Jordan didn't even know the case was going before the grand jury that week. He had a lengthy meeting with Assistant County Prosecutor David Zimmerman --who presented the evidence to the grand jury -- to check whether all of it was used correctly. The city won't comment on the contents of that meeting, except to say that it was a "productive conversation." For his part, Zimmerman says the door is open to go back to the grand jury and present additional facts. "We're still continuing to review this case and working with city prosecutors to make a determination how we'll proceed," he says.

As it stands, the grand jury ruling clears the way for Jopek to return to the force. Although he was among the 250 police officers laid off in January, he's at the top of the list to be called back when money becomes available. Jopek could be returning to the streets any day now, meaning the city may soon enjoy the odd distinction of employing a cop whom it believes committed reckless homicide.


Nicole Tomazic's life has been frozen in time since the night of Strnad's death. She still speaks of him in the present tense, still wears the diamond ring he gave her when he proposed. Ten days after his death, Strnad gave her one last present: A Tiffany bracelet arrived in the mail. He had ordered it at 2 a.m. the day that he died.

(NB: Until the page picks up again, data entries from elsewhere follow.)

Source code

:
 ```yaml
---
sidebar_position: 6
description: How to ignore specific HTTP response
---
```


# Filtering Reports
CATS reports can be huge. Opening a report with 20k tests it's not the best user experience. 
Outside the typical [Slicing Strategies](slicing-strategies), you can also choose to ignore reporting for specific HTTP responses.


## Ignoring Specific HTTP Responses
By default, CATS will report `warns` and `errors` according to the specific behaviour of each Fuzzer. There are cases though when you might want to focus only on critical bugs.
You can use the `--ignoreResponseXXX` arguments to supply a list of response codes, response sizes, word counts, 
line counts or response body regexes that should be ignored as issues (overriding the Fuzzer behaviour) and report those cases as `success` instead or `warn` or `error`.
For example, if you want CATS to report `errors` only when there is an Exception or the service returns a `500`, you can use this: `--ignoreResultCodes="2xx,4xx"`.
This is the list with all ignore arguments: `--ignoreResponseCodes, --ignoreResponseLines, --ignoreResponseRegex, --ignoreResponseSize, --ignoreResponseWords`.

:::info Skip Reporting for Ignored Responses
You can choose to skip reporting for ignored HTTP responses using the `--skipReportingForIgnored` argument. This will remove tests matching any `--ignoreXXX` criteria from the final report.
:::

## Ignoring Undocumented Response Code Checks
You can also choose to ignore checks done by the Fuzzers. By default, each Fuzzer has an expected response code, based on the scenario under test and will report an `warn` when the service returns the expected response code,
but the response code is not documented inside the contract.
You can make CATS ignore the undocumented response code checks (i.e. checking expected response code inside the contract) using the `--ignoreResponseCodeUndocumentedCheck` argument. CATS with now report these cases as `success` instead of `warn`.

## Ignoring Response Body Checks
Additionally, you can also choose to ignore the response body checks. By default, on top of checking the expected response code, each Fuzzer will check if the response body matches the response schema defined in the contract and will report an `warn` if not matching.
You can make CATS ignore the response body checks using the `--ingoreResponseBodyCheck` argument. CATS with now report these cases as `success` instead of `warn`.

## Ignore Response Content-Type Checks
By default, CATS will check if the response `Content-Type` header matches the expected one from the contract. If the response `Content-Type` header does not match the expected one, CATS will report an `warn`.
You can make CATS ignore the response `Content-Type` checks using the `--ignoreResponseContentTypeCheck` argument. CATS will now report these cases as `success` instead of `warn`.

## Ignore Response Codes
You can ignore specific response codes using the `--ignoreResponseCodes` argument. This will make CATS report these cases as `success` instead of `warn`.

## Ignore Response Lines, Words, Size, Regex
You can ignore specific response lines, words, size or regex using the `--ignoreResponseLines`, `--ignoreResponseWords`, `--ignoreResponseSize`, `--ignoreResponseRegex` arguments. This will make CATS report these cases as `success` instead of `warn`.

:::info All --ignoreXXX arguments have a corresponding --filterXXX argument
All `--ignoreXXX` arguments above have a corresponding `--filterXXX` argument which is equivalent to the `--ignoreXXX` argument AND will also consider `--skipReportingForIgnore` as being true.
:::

Tomazic worries that their daughter Haley will forget what a great father she had, so she tries to keep Strnad's memory alive by reminding her of all the fun they had together. On his birthday this year, Haley released a bouquet of balloons with a note attached that said, "I love you Daddy."

Tomazic struggles to explain his absence. "I tell her, 'Daddy had a very special job to do in heaven,' and she says, 'Why couldn't somebody else do it?'" But there is one thing Tomazic hasn't had the heart to tell Haley about her father: how he died.

"She thinks it was a car accident," Nicole says. "She doesn't know that a police officer killed her father."